Awk is smart enough to group the variable data types into individual columns based on the existence of whitespace between the values on a given line. The whitespace can be a combination of one or more blank spaces and tabs (\t). In the old days of Fortran, your program would have to specify how many characters wide the string variable was, how long the integer variable was, and in which character locations it could be found!

Try adding some whitespace in pdb.txt and verify that awk interprets the columns correctly if they are not all lined up. If you delete the 9th entry on one line it should just omit it, keeping all the entries in register.


Like the pattern searching functions in grep and Vi, awk can return just the lines matching a search string (/ /) or regular expression..

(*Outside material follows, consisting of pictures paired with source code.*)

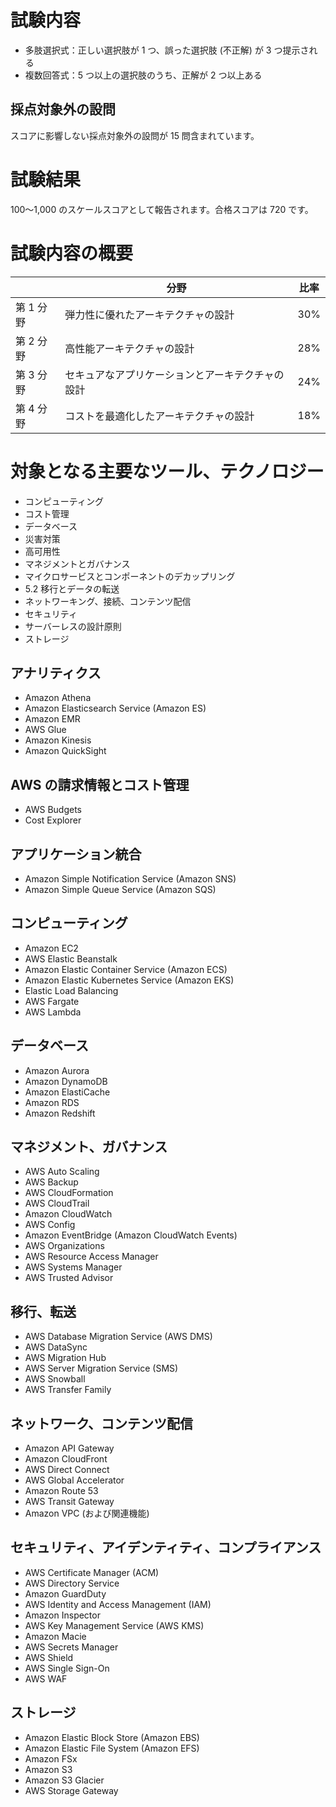 # 試験内容
* 多肢選択式：正しい選択肢が 1 つ、誤った選択肢 (不正解) が 3 つ提示される
* 複数回答式：5 つ以上の選択肢のうち、正解が 2 つ以上ある

## 採点対象外の設問
スコアに影響しない採点対象外の設問が 15 問含まれています。

# 試験結果
100～1,000 のスケールスコアとして報告されます。合格スコアは 720 です。

# 試験内容の概要

|           | 分野                                             | 比率 |
| --------- | ------------------------------------------------ | ---- |
| 第 1 分野 | 弾力性に優れたアーキテクチャの設計               | 30%  |
| 第 2 分野 | 高性能アーキテクチャの設計                       | 28%  |
| 第 3 分野 | セキュアなアプリケーションとアーキテクチャの設計 | 24%  |
| 第 4 分野 | コストを最適化したアーキテクチャの設計           | 18%  |

# 対象となる主要なツール、テクノロジー
* コンピューティング
* コスト管理
* データベース
* 災害対策
* 高可用性
* マネジメントとガバナンス
* マイクロサービスとコンポーネントのデカップリング
* 5.2 移行とデータの転送
* ネットワーキング、接続、コンテンツ配信
* セキュリティ
* サーバーレスの設計原則
* ストレージ
## アナリティクス
* Amazon Athena
* Amazon Elasticsearch Service (Amazon ES)
* Amazon EMR
* AWS Glue
* Amazon Kinesis
* Amazon QuickSight
## AWS の請求情報とコスト管理
* AWS Budgets
* Cost Explorer
## アプリケーション統合
* Amazon Simple Notification Service (Amazon SNS)
* Amazon Simple Queue Service (Amazon SQS)
## コンピューティング
* Amazon EC2
* AWS Elastic Beanstalk
* Amazon Elastic Container Service (Amazon ECS)
* Amazon Elastic Kubernetes Service (Amazon EKS)
* Elastic Load Balancing
* AWS Fargate
* AWS Lambda
## データベース
* Amazon Aurora
* Amazon DynamoDB
* Amazon ElastiCache
* Amazon RDS
* Amazon Redshift
## マネジメント、ガバナンス
* AWS Auto Scaling
* AWS Backup
* AWS CloudFormation
* AWS CloudTrail
* Amazon CloudWatch
* AWS Config
* Amazon EventBridge (Amazon CloudWatch Events)
* AWS Organizations
* AWS Resource Access Manager
* AWS Systems Manager
* AWS Trusted Advisor
## 移行、転送
* AWS Database Migration Service (AWS DMS)
* AWS DataSync
* AWS Migration Hub
* AWS Server Migration Service (SMS)
* AWS Snowball
* AWS Transfer Family
## ネットワーク、コンテンツ配信
* Amazon API Gateway
* Amazon CloudFront
* AWS Direct Connect
* AWS Global Accelerator
* Amazon Route 53
* AWS Transit Gateway
* Amazon VPC (および関連機能)
## セキュリティ、アイデンティティ、コンプライアンス
* AWS Certificate Manager (ACM)
* AWS Directory Service
* Amazon GuardDuty
* AWS Identity and Access Management (IAM)
* Amazon Inspector
* AWS Key Management Service (AWS KMS)
* Amazon Macie
* AWS Secrets Manager
* AWS Shield
* AWS Single Sign-On
* AWS WAF
## ストレージ
* Amazon Elastic Block Store (Amazon EBS)
* Amazon Elastic File System (Amazon EFS)
* Amazon FSx
* Amazon S3
* Amazon S3 Glacier
* AWS Storage Gateway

awk '/CA/ {print "CAatom:",$2}' pdb.txt extracts atom number for alpha carbons

awk '! /C/ {print}' pdb.txt (! extracts lines without string "C")

awk '/C[AB]/ {print $3,$2}' pdb.txt (match any character enclosed in [ ] )


Grep of course has simpler syntax but is limited in function:

grep CA pdb.txt

Awk can use logical operators, performing an if-then conditional on each line ($0 represents entire line):

awk '{if ($7 < 10) print $0}' pdb.txt


Print every 3rd line from line 2 (lines 2, 5, 8..):

awk 'NR % 3 == 2' pdb.txt

Extract lines 3 to 6:

awk 'NR==3,NR==6 {print NR,$0}' pdb.txt

Print line (record) numbers/number of fields:

awk '{print NR,$0,NF} END {print "lines:",NR}' pdb.txt


Complex math can also be performed in awk. In scientific applications we'll be taking natural logarithms (base e). In programming languages natural log is 'log' in contrast to base 10 log which is log.10.

awk '{print -0.616*log($7)}' pdb.txt > pdb.out

When taking logs in programs it is important not to take the log of zero, which is mathematically undefined. Here, we pipe an empty string to awk just to test its natural log function:

echo "" | awk '{print log(2.718)}'

echo "" | awk '{print log(0)}'

awk 'BEGIN {print log(-1)}'

awk 'BEGIN {print sqrt(3.99)}'


Awk is generalizable scripting language, allowing for real programming, even without a data file..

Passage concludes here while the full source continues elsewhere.